[PROVIDED MATERIAL — start]
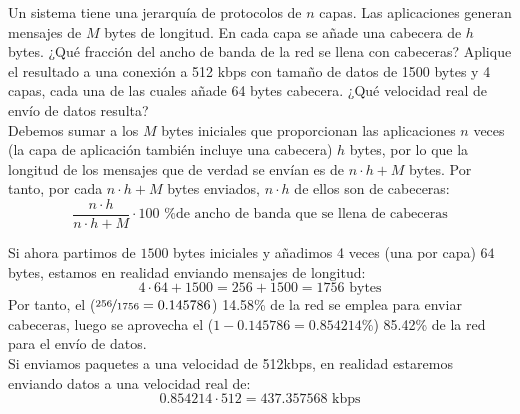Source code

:\begin{ejercicio}
 Un sistema tiene una jerarquía de protocolos de $n$ capas. Las aplicaciones generan mensajes de $M$ bytes de longitud. En cada capa se añade una cabecera de $h$ bytes. ¿Qué fracción del ancho de banda de la red se llena con cabeceras? Aplique el resultado a una conexión a 512 kbps con tamaño de datos de 1500 bytes y 4 capas, cada una de las cuales añade 64 bytes cabecera. ¿Qué velocidad real de envío de datos resulta?\\

 Debemos sumar a los $M$ bytes iniciales que proporcionan las aplicaciones $n$ veces (la capa de aplicación también incluye una cabecera) $h$ bytes, por lo que la longitud de los mensajes que de verdad se envían es de $n\cdot h + M$ bytes. Por tanto, por cada $n\cdot h + M$ bytes enviados, $n\cdot h$ de ellos son de cabeceras:
 \begin{equation*}
     \dfrac{n\cdot h}{n\cdot h + M}\cdot 100 \text{\ \ \% de ancho de banda que se llena de cabeceras}
 \end{equation*}

 Si ahora partimos de $1500$ bytes iniciales y añadimos 4 veces (una por capa) $64$ bytes, estamos en realidad enviando mensajes de longitud:
 \begin{equation*}
     4\cdot 64 + 1500 = 256 + 1500 = 1756 \text{\ bytes}
 \end{equation*}
 Por tanto, el ($\nicefrac{256}{1756} = 0.145786$) 14.58\% de la red se emplea para enviar cabeceras, luego se aprovecha el ($1-0.145786 = 0.854214\%$) 85.42\% de la red para el envío de datos.\\

 Si enviamos paquetes a una velocidad de 512kbps, en realidad estaremos enviando datos a una velocidad real de:
 \begin{equation*}
     0.854214 \cdot 512 = 437.357568 \text{\ kbps}
 \end{equation*}
\end{ejercicio}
[PROVIDED MATERIAL — finish]
- _THE PROBLEM_:
Retype all of the data above word for word, excluding the pictures.

- _SOLUTION FOR THIS PROBLEM_:
Source code

:\begin{ejercicio}
 Un sistema tiene una jerarquía de protocolos de $n$ capas. Las aplicaciones generan mensajes de $M$ bytes de longitud. En cada capa se añade una cabecera de $h$ bytes. ¿Qué fracción del ancho de banda de la red se llena con cabeceras? Aplique el resultado a una conexión a 512 kbps con tamaño de datos de 1500 bytes y 4 capas, cada una de las cuales añade 64 bytes cabecera. ¿Qué velocidad real de envío de datos resulta?\\

 Debemos sumar a los $M$ bytes iniciales que proporcionan las aplicaciones $n$ veces (la capa de aplicación también incluye una cabecera) $h$ bytes, por lo que la longitud de los mensajes que de verdad se envían es de $n\cdot h + M$ bytes. Por tanto, por cada $n\cdot h + M$ bytes enviados, $n\cdot h$ de ellos son de cabeceras:
 \begin{equation*}
     \dfrac{n\cdot h}{n\cdot h + M}\cdot 100 \text{\ \ \% de ancho de banda que se llena de cabeceras}
 \end{equation*}

 Si ahora partimos de $1500$ bytes iniciales y añadimos 4 veces (una por capa) $64$ bytes, estamos en realidad enviando mensajes de longitud:
 \begin{equation*}
     4\cdot 64 + 1500 = 256 + 1500 = 1756 \text{\ bytes}
 \end{equation*}
 Por tanto, el ($\nicefrac{256}{1756} = 0.145786$) 14.58\% de la red se emplea para enviar cabeceras, luego se aprovecha el ($1-0.145786 = 0.854214\%$) 85.42\% de la red para el envío de datos.\\

 Si enviamos paquetes a una velocidad de 512kbps, en realidad estaremos enviando datos a una velocidad real de:
 \begin{equation*}
     0.854214 \cdot 512 = 437.357568 \text{\ kbps}
 \end{equation*}
\end{ejercicio}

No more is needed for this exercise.